«Si M.Mokoko avait voulu faire un coup d’Etat, il l’aurait fait depuis longtemps»

Au Congo-Brazzaville, le procès de l’opposant Jean-Marie Michel Mokoko est imminent. Le ministre de la Communication, Thierry Moungalla, l’a annoncé sur RFI le 19 avril dernier. Aujourd’hui, les avocats du prisonnier préparent sa défense et l’un d’entre eux révèle que la France suit cette affaire de très près. Maître Norbert Tricaud, du barreau de Paris, raconte comment, un jour de mai 2016, les présidents Denis Sassou Nguesso et François Hollande ont envisagé l’exfiltration du général Mokoko.

Le général Mokoko est poursuivi pour atteinte à la sécurité intérieure de l’Etat. Or au lendemain de la présidentielle de mars 2016 et de l’annonce de la réélection du président Sassou-Nguesso, il a appelé sur une radio la population à « se lever pour barrer la route à l’arbitraire ». N’est-ce pas en effet ce que le ministre Moungalla qualifie « d’appel public à l’insurrection » ?

Cela n’est pas du tout le cas. Le général Jean-Marie Michel Mokokoa fait un appel à la désobéissance civile. Et à la suite du hold-up électoral du général Denis Sassou-Nguesso, le général Jean-Marie Michel Mokoko avait demandé un recomptage des votes, sous contrôle de la communauté internationale. Et il avait appelé la population à la désobéissance civile et à l’organisation de journées ville morte. Le général Jean-Marie Michel Mokoko est un militaire républicain et pacifiste, c’est un homme de paix.

Mais quand on appelle la population à se lever, ne peut-on pas dire qu’on lance un appel à un soulèvement ?

Non, parce qu’il y a une charte des candidats de l’opposition qui a été signée. Donc le général Jean-Marie Michel Mokoko, monsieur André Okombi Salissa, madame Claudine Munari notamment, ont signé cette charte qui appelait clairement à la désobéissance civile et à l’organisation de journées ville morte, donc avec grèves, pour le rétablissement de la vérité des urnes. Ça, c’est un mouvement de désobéissance civile, ce n’est pas un appel à une insurrection armée. S’il avait voulu faire un coup d’Etat, il l’aurait fait depuis longtemps. Jamais le général Jean-Marie Michel Mokoko n’a dit : « Prenez les armes ».

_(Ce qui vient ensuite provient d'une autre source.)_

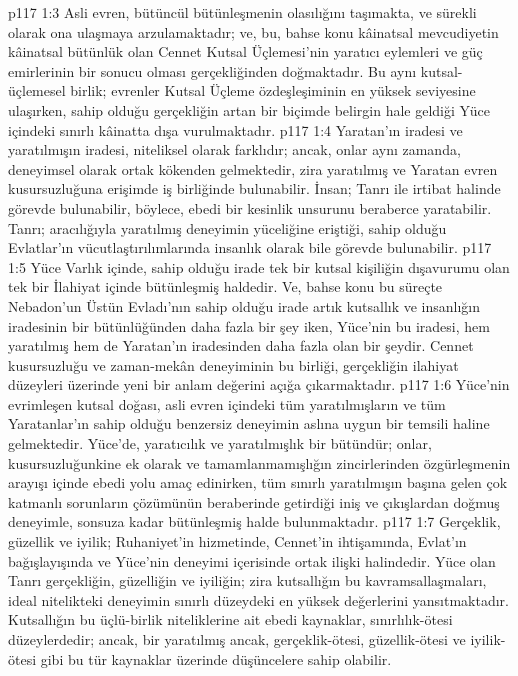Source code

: \vs p117 1:3 Asli evren, bütüncül bütünleşmenin olasılığını taşımakta, ve sürekli olarak ona ulaşmaya arzulamaktadır; ve, bu, bahse konu kâinatsal mevcudiyetin kâinatsal bütünlük olan Cennet Kutsal Üçlemesi’nin yaratıcı eylemleri ve güç emirlerinin bir sonucu olması gerçekliğinden doğmaktadır. Bu aynı kutsal\hyp{}üçlemesel birlik; evrenler Kutsal Üçleme özdeşleşiminin en yüksek seviyesine ulaşırken, sahip olduğu gerçekliğin artan bir biçimde belirgin hale geldiği Yüce içindeki sınırlı kâinatta dışa vurulmaktadır.
\vs p117 1:4 Yaratan’ın iradesi ve yaratılmışın iradesi, niteliksel olarak farklıdır; ancak, onlar aynı zamanda, deneyimsel olarak ortak kökenden gelmektedir, zira yaratılmış ve Yaratan evren kusursuzluğuna erişimde iş birliğinde bulunabilir. İnsan; Tanrı ile irtibat halinde görevde bulunabilir, böylece, ebedi bir kesinlik unsurunu beraberce yaratabilir. Tanrı; aracılığıyla yaratılmış deneyimin yüceliğine eriştiği, sahip olduğu Evlatlar’ın vücutlaştırılımlarında insanlık olarak bile görevde bulunabilir.
\vs p117 1:5 Yüce Varlık içinde, sahip olduğu irade tek bir kutsal kişiliğin dışavurumu olan tek bir İlahiyat içinde bütünleşmiş haldedir. Ve, bahse konu bu süreçte Nebadon’un Üstün Evladı’nın sahip olduğu irade artık kutsallık ve insanlığın iradesinin bir bütünlüğünden daha fazla bir şey iken, Yüce’nin bu iradesi, hem yaratılmış hem de Yaratan’ın iradesinden daha fazla olan bir şeydir. Cennet kusursuzluğu ve zaman\hyp{}mekân deneyiminin bu birliği, gerçekliğin ilahiyat düzeyleri üzerinde yeni bir anlam değerini açığa çıkarmaktadır.
\vs p117 1:6 Yüce’nin evrimleşen kutsal doğası, asli evren içindeki tüm yaratılmışların ve tüm Yaratanlar’ın sahip olduğu benzersiz deneyimin aslına uygun bir temsili haline gelmektedir. Yüce’de, yaratıcılık ve yaratılmışlık bir bütündür; onlar, kusursuzluğunkine ek olarak ve tamamlanmamışlığın zincirlerinden özgürleşmenin arayışı içinde ebedi yolu amaç edinirken, tüm sınırlı yaratılmışın başına gelen çok katmanlı sorunların çözümünün beraberinde getirdiği iniş ve çıkışlardan doğmuş deneyimle, sonsuza kadar bütünleşmiş halde bulunmaktadır.
\vs p117 1:7 Gerçeklik, güzellik ve iyilik; Ruhaniyet’in hizmetinde, Cennet’in ihtişamında, Evlat’ın bağışlayışında ve Yüce’nin deneyimi içerisinde ortak ilişki halindedir. Yüce olan Tanrı gerçekliğin, güzelliğin ve iyiliğin; zira kutsallığın bu kavramsallaşmaları, ideal nitelikteki deneyimin sınırlı düzeydeki en yüksek değerlerini yansıtmaktadır. Kutsallığın bu üçlü\hyp{}birlik niteliklerine ait ebedi kaynaklar, sınırlılık\hyp{}ötesi düzeylerdedir; ancak, bir yaratılmış ancak, gerçeklik\hyp{}ötesi, güzellik\hyp{}ötesi ve iyilik\hyp{}ötesi gibi bu tür kaynaklar üzerinde düşüncelere sahip olabilir.
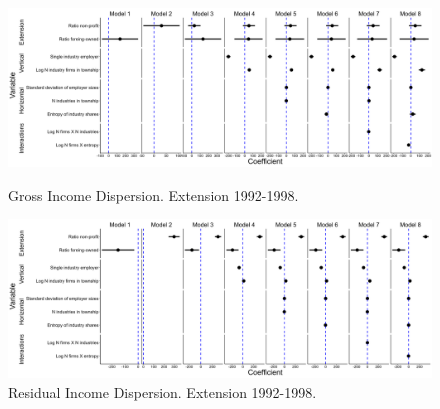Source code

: \documentclass{article}
\begin{document}
\begin{figure}[htbp]
\centering
\includegraphics[width=1\textwidth]{grossvar_extension_1998_update.png}
\caption{Gross Income Dispersion.  Extension 1992-1998.}
\label{fig:gross_income}
  
  \vspace{1cm} %

\includegraphics[width=1\textwidth]{resvar_extension_1998_update.png}
\caption{Residual Income Dispersion.  Extension 1992-1998.}  
\label{fig:residual_income}
\end{figure}




\clearpage %
\thispagestyle{empty} %
\end{document}
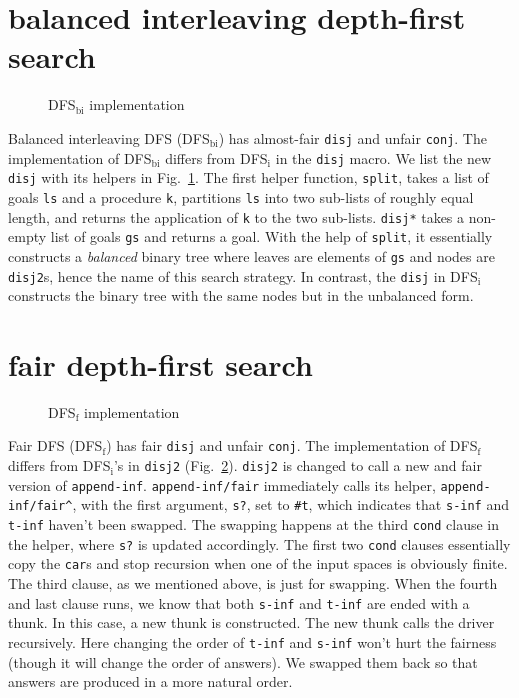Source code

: \documentclass[format=acmlarge, review=true, authordraft=true]{acmart}
\newcommand{\conj}{\texttt{conj}}
\newcommand{\disj}{\texttt{disj}}
\begin{document}
\section{balanced interleaving depth-first search}

\begin{figure}
	
	\caption{DFS$_\textrm{bi}$ implementation}
	\label{balanced-disj}
\end{figure}

Balanced interleaving DFS (DFS$_\textrm{bi}$) has almost-fair \disj{} and unfair \conj{}. 
The implementation of DFS$_\textrm{bi}$ differs from DFS$_\textrm{i}$ in the \disj{} macro. We list the 
new \disj{} with its helpers in Fig.~\ref{balanced-disj}. The first helper 
function, \texttt{split}, takes a list of goals \texttt{ls} and a procedure 
\texttt{k}, partitions \texttt{ls} into two sub-lists of roughly equal length, 
and returns the application of \texttt{k} to the two sub-lists. \texttt{disj*} 
takes a non-empty list of goals \texttt{gs} and returns a goal. With the help 
of \texttt{split}, it essentially constructs a \emph{balanced} binary tree 
where leaves are elements of \texttt{gs} and nodes are \texttt{disj2}s, hence 
the name of this search strategy. In contrast, the \disj{} in DFS$_\textrm{i}$
constructs the binary tree with the same nodes but in the unbalanced form.

\section{fair depth-first search}

\begin{figure}
	
	\caption{DFS$_\textrm{f}$ implementation}
	\label{fDFS}
\end{figure}

Fair DFS (DFS$_\textrm{f}$) has fair \disj{} and unfair \conj{}. The implementation of DFS$_\textrm{f}$ 
differs from DFS$_\textrm{i}$'s in \texttt{disj2} (Fig.~\ref{fDFS}). \texttt{disj2} is 
changed to call a new and fair version of \texttt{append-inf}. 
\texttt{append-inf/fair} immediately calls its helper, 
\texttt{append-inf/fair\^{}}, with the first argument, \texttt{s?}, set to 
\texttt{\#{}t}, which indicates that \texttt{s-inf} and \texttt{t-inf} haven't 
been swapped. The swapping happens at the third \texttt{cond} clause in the 
helper, where \texttt{s?} is updated accordingly. The first two \texttt{cond} 
clauses essentially copy the \texttt{car}s and stop recursion when one of the 
input spaces is obviously finite. The third clause, as we mentioned above, is 
just for swapping. When the fourth and last clause runs, we know that both 
\texttt{s-inf} and \texttt{t-inf} are ended with a thunk. In this case, a new 
thunk is constructed. The new thunk calls the driver recursively. Here changing 
the order of \texttt{t-inf} and \texttt{s-inf} won't hurt the fairness (though 
it will change the order of answers). We swapped them back so that answers are 
produced in a more natural order.
\end{document}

Vous dites que le général Jean-Marie Michel Mokoko n’a jamais appelé à un coup d’Etat. Dans une vidéo tournée en 2007, dans le cabinet d’un avocat parisien, on voit le général Mokoko discuter des préparatifs d’un coup d’Etat contre le président Sassou-Nguesso. N’est-ce pas une atteinte caractéristique à la sécurité intérieure de l’Etat ?

Non. Le général Jean-Marie Michel Mokoko a parfaitement indiqué qu’il s’était fait piéger par des personnes qui se présentaient comme  agents de la DGSE. Et, de toute façon, le général Jean-Marie Michel Mokoko en a parlé avec le président Denis Sassou-Nguesso qui ensuite l’a nommé comme conseiller spécial.

Cela, c’est après 2007.

C’est après 2007, puisqu’il a occupé les fonctions de conseiller spécial de 2009 à 2014. Donc si vraiment les autorités de Brazzaville avaient considéré qu’il s’agissait d’une atteinte à la sûreté intérieure de l’Etat, il n’aurait pas fait l’objet de promotion et il aurait immédiatement fait l’objet de poursuites.

Le général Jean-Marie Michel Mokoko est également poursuivi pour détention illégale d’armes de guerre, ce qui laisse entendre qu’il y avait des armes à son domicile de Brazzaville lors de son arrestation en juin 2016 ?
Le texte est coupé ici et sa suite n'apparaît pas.